**Task statement**
Each line of the data below from the one holding "1. ✅ **Full Vernum Media branding**" to the one holding "cache, and serve", inclusive, is to be reproduced exactly; no other line belongs in the answer.

-------- Exercise materials

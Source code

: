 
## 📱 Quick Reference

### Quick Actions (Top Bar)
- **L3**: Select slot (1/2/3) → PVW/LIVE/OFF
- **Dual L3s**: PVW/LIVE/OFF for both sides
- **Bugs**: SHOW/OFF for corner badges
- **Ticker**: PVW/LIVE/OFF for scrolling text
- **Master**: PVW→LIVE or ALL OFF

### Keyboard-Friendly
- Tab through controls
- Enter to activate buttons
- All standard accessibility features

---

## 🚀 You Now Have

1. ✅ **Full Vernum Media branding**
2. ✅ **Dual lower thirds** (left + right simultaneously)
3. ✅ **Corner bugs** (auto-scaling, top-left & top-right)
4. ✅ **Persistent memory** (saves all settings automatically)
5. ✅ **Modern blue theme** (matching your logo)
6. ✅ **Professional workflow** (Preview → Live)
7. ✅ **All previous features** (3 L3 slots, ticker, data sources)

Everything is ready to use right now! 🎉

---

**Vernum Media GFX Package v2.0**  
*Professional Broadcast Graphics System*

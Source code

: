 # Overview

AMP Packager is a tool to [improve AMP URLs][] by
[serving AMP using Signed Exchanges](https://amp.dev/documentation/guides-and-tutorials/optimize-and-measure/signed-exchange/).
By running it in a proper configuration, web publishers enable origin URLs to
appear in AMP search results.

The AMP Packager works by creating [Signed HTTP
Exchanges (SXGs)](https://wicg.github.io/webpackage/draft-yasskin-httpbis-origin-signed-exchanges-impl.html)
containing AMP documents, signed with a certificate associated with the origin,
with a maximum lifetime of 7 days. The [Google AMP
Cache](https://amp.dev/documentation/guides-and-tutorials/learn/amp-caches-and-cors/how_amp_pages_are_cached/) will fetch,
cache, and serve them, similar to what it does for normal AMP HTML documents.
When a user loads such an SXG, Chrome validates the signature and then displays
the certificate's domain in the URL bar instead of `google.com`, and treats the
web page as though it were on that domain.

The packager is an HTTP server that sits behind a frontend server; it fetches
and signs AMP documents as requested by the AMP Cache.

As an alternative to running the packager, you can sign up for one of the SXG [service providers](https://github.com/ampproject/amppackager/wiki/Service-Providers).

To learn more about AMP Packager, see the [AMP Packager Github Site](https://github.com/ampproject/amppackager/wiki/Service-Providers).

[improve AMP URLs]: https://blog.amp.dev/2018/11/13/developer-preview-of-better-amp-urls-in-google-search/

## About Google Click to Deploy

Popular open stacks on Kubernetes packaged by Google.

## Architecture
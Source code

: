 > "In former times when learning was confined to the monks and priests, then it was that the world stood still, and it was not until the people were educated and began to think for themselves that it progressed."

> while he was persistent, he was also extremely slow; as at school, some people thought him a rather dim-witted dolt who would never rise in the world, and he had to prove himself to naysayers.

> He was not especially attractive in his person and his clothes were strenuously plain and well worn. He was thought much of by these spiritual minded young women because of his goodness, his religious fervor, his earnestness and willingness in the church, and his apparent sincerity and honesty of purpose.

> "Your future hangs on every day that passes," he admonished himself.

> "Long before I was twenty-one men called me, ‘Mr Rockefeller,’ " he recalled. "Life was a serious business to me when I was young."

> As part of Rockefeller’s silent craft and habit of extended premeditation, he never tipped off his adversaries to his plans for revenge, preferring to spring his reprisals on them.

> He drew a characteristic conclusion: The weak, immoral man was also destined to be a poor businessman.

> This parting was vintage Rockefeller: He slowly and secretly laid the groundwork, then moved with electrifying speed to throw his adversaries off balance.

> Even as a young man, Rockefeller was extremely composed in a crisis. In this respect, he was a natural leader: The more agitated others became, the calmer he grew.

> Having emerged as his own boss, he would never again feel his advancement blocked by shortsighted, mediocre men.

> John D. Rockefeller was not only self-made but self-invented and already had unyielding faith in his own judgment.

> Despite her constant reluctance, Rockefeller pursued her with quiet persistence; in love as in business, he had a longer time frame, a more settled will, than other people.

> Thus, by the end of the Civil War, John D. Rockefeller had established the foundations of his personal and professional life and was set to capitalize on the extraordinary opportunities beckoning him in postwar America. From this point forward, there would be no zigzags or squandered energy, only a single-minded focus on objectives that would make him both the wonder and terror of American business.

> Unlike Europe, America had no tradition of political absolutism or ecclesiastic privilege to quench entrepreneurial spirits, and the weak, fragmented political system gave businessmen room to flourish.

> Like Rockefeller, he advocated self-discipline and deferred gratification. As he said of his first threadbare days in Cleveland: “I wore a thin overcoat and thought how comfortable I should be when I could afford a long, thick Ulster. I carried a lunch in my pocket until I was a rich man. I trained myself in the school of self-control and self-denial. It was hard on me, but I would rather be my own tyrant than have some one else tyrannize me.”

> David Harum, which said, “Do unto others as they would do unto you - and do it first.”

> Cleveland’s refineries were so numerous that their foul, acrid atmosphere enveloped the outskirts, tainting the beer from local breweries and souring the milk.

----------------

**Solution**
1. ✅ **Full Vernum Media branding**
2. ✅ **Dual lower thirds** (left + right simultaneously)
3. ✅ **Corner bugs** (auto-scaling, top-left & top-right)
4. ✅ **Persistent memory** (saves all settings automatically)
5. ✅ **Modern blue theme** (matching your logo)
6. ✅ **Professional workflow** (Preview → Live)
7. ✅ **All previous features** (3 L3 slots, ticker, data sources)

Everything is ready to use right now! 🎉

---

**Vernum Media GFX Package v2.0**  
*Professional Broadcast Graphics System*

Source code

: # Overview

AMP Packager is a tool to [improve AMP URLs][] by
[serving AMP using Signed Exchanges](https://amp.dev/documentation/guides-and-tutorials/optimize-and-measure/signed-exchange/).
By running it in a proper configuration, web publishers enable origin URLs to
appear in AMP search results.

The AMP Packager works by creating [Signed HTTP
Exchanges (SXGs)](https://wicg.github.io/webpackage/draft-yasskin-httpbis-origin-signed-exchanges-impl.html)
containing AMP documents, signed with a certificate associated with the origin,
with a maximum lifetime of 7 days. The [Google AMP
Cache](https://amp.dev/documentation/guides-and-tutorials/learn/amp-caches-and-cors/how_amp_pages_are_cached/) will fetch,
cache, and serve them, similar to what it does for normal AMP HTML documents.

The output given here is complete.